- **What to do**
Restate word for word the lines in the listing below, starting at the line containing "names to include in the configuration" and ending at the line containing "A plugin is", both included; leave out the rest.

↓

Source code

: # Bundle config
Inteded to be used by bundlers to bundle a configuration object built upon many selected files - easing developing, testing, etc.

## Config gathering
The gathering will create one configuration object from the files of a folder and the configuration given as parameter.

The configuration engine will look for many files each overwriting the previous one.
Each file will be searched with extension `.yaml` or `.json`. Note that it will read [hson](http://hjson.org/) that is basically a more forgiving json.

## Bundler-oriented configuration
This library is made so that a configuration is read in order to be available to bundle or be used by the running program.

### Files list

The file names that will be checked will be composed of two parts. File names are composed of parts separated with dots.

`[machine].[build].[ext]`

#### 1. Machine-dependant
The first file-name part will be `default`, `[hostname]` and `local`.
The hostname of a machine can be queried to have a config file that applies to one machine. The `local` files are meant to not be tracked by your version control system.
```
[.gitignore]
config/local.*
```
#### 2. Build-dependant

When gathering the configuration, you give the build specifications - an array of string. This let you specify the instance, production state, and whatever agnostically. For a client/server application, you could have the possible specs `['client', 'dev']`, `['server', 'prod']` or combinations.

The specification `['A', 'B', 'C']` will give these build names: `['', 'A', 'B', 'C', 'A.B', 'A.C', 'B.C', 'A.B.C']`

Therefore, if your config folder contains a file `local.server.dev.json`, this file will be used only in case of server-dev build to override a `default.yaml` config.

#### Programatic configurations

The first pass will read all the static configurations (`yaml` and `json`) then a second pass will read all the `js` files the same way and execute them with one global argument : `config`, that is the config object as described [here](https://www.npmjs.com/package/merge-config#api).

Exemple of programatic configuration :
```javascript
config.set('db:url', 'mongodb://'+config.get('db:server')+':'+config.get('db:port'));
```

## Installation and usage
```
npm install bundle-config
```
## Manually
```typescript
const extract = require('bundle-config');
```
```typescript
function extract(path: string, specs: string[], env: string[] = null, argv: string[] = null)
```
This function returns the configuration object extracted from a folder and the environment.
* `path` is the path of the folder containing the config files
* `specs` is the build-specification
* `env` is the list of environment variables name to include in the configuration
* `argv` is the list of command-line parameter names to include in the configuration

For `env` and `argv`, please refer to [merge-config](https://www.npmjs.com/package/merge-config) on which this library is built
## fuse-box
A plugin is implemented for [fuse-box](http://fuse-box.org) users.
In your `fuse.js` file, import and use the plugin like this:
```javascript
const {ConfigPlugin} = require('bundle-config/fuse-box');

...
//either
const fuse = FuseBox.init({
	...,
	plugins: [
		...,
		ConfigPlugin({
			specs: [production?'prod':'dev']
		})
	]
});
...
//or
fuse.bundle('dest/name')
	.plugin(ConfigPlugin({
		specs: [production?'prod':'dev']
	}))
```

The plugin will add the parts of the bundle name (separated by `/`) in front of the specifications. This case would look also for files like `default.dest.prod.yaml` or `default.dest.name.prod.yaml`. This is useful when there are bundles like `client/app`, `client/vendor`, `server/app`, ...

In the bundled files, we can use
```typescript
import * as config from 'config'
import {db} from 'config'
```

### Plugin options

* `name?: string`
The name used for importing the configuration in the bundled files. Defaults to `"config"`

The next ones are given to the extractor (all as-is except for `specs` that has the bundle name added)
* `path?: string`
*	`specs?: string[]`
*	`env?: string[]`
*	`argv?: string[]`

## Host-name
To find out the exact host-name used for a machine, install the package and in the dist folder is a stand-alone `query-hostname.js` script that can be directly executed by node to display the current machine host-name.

↑

- **Answer for this exercise**
* `argv` is the list of command-line parameter names to include in the configuration

For `env` and `argv`, please refer to [merge-config](https://www.npmjs.com/package/merge-config) on which this library is built
## fuse-box
A plugin is implemented for [fuse-box](http://fuse-box.org) users.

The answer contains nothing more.